Thursday, 9 May 2013

Arizona Water Pumping Decision Threatens Millions of Birds, Group Charges

Contact: Robert Johns, 202-234-7181 ext.210, Email click here

(Washington, D.C., May 3, 2013) American Bird Conservancy (ABC), one of the nation’s leading bird conservation groups, has called on Arizona Governor Janice Brewer to overturn the decision by the Arizona Department of Water Resources that approved a groundwater pumping plan that runs the risk of drying a southern Arizona river, the San Pedro, part of which was formally designated in 1995 as the nation’s first Globally Important Bird Area and remains today a critical stopover point for millions of migrating birds.

The May 3, 2013 letter from ABC Vice President for Conservation Advocacy Darin Schroeder asked Gov. Brewer to “...exercise your gubernatorial authority and reverse this ill-considered approval by your administration’s Department of Water Resources to effectively drain the San Pedro River in order to support the unsustainable growth of Sierra Vista.”

The letter conveyed that ABC had thoroughly reviewed the Pueblo Del Sol Water Company’s groundwater pumping plan and “concluded it poses a serious and substantial threat to millions of migratory birds, many of which are protected under the federal Migratory Bird Treaty Act. We are particularly concerned that the groundwater pumping would negatively impact the designated Critical Habitat for the Southwestern Willow Flycatcher, which is protected under the Endangered Species Act.”

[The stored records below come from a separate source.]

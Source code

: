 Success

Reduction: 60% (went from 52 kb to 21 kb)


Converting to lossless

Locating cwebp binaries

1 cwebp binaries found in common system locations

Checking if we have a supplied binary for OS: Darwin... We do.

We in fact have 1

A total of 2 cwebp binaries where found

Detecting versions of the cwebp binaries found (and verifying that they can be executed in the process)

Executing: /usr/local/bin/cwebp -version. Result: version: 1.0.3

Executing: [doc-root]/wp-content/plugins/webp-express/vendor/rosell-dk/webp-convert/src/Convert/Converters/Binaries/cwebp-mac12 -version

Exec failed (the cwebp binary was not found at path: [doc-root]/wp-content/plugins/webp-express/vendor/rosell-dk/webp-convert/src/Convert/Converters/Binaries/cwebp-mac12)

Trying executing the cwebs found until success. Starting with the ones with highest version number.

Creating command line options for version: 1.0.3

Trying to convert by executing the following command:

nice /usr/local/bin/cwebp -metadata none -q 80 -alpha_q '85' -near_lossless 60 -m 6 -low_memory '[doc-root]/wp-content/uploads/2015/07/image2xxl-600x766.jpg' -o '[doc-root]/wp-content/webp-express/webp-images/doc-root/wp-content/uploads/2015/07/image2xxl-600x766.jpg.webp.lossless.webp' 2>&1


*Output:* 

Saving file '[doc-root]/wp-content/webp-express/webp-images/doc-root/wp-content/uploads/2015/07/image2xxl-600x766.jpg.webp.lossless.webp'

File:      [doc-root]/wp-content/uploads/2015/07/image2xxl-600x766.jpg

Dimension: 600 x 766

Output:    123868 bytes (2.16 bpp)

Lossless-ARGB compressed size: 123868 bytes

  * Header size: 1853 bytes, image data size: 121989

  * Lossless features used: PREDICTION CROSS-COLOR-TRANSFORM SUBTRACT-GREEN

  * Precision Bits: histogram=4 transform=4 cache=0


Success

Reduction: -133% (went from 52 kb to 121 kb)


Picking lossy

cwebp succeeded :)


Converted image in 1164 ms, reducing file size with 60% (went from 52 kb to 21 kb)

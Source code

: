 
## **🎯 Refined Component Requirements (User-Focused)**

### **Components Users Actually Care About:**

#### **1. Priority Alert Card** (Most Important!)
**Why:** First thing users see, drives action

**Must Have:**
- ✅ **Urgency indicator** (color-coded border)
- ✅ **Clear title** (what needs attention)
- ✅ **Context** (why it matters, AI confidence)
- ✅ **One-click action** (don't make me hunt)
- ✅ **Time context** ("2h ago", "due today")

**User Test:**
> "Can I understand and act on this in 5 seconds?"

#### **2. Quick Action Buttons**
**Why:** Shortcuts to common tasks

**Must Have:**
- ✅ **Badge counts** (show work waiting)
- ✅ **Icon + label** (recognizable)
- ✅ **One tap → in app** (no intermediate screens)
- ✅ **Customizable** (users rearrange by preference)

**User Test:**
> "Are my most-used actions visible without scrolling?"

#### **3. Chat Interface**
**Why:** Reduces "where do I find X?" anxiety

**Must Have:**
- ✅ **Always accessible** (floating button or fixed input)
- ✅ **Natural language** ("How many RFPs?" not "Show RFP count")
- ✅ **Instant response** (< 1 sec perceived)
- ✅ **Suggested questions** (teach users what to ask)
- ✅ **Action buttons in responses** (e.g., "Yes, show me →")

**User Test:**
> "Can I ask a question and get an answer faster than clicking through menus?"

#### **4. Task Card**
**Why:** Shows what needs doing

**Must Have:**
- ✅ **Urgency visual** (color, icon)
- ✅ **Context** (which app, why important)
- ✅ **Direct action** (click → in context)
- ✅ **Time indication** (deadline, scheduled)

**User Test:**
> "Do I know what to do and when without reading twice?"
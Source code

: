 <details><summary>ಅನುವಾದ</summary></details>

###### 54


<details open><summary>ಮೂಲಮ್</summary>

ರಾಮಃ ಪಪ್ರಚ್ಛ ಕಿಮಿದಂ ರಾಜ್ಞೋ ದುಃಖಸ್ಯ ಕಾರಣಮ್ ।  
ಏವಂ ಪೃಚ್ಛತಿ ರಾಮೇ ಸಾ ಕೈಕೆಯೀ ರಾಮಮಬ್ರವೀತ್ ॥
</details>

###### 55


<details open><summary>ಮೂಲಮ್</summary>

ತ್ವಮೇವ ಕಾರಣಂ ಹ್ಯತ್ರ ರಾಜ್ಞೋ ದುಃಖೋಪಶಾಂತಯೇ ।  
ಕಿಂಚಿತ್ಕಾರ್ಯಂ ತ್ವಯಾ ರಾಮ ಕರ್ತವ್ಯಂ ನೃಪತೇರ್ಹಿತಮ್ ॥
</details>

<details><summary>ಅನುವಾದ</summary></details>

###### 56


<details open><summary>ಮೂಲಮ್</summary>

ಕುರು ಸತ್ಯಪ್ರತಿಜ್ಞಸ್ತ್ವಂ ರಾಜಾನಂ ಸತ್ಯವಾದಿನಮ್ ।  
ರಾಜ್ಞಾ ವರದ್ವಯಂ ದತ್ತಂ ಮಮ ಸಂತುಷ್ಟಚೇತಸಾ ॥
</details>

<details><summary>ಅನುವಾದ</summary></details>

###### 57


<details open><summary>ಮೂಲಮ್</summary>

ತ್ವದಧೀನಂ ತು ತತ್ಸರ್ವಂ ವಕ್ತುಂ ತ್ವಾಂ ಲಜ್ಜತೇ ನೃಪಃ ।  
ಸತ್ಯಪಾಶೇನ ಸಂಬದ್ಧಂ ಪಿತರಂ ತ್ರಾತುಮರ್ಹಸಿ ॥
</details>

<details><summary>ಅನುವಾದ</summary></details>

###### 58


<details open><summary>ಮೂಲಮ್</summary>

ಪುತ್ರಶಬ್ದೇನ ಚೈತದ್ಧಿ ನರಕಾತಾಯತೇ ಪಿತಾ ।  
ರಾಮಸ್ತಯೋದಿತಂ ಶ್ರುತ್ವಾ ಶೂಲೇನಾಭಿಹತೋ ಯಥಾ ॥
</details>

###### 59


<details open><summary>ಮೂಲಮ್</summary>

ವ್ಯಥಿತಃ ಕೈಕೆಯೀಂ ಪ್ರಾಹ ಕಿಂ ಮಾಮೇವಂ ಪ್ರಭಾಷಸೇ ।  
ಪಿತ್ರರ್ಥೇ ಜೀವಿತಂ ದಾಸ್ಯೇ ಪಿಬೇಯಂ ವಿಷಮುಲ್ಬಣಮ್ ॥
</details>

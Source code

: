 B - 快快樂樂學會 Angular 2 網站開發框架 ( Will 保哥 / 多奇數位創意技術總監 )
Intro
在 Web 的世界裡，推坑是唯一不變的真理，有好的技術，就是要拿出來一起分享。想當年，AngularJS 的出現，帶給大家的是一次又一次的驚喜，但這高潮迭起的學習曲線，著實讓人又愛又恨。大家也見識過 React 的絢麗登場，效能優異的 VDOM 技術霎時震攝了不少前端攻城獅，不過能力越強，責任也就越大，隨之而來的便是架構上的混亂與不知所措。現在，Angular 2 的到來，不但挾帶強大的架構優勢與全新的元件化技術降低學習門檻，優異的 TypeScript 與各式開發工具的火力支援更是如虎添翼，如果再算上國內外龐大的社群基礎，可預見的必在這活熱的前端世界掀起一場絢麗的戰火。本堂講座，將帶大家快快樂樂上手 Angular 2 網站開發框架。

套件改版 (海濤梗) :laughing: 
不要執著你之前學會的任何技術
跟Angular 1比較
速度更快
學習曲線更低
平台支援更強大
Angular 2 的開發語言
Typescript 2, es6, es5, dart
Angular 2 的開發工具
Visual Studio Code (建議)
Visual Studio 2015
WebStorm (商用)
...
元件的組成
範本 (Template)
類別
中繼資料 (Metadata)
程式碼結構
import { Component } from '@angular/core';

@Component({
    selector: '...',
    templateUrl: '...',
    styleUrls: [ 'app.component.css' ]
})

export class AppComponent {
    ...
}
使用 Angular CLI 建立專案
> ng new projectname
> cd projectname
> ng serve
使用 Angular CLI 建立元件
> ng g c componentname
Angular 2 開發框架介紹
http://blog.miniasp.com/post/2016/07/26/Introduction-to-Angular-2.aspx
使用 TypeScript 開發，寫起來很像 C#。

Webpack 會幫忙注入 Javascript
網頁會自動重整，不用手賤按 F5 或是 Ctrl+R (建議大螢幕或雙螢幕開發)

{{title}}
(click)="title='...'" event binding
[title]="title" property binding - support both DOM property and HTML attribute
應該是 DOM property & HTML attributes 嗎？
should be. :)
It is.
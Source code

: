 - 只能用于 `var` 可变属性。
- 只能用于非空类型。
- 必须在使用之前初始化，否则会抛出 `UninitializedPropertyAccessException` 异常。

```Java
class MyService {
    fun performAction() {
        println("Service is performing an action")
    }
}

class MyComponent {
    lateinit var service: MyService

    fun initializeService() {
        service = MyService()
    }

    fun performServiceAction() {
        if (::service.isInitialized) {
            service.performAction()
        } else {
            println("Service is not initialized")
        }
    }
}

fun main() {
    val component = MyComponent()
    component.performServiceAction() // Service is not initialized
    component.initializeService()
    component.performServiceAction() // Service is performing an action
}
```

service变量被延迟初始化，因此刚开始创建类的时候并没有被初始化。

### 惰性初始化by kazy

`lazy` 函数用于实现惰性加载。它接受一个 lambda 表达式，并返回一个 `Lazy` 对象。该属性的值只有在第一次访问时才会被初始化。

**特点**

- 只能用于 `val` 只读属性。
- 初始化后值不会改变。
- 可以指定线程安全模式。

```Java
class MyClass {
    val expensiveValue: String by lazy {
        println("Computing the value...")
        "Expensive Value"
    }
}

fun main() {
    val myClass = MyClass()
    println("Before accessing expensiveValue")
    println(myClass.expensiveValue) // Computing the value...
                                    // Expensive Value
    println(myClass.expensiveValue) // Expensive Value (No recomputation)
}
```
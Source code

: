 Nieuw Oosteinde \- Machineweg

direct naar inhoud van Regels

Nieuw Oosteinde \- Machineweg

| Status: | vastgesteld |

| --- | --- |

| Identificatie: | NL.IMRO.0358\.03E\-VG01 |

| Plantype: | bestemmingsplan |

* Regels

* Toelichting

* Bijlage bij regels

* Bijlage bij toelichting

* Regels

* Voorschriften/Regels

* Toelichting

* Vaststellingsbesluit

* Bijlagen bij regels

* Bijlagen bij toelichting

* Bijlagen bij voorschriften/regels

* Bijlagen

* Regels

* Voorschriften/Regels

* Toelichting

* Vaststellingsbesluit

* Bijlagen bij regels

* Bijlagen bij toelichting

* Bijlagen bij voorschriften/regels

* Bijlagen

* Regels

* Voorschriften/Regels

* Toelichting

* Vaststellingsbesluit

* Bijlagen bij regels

The San Pedro is one of the last major undammed rivers in the American Southwest, Schroeder said, and exhibits a remarkably intact riparian ecosystem. An approximately 40-mile reach of the upper San Pedro River between the international boundary and St. David is encompassed by the Bureau of Land Management’s (BLM) San Pedro Riparian National Conservation Area (SPRNCA), one of only two RNCAs in the United States. The BLM has also opposed the water-pumping plan.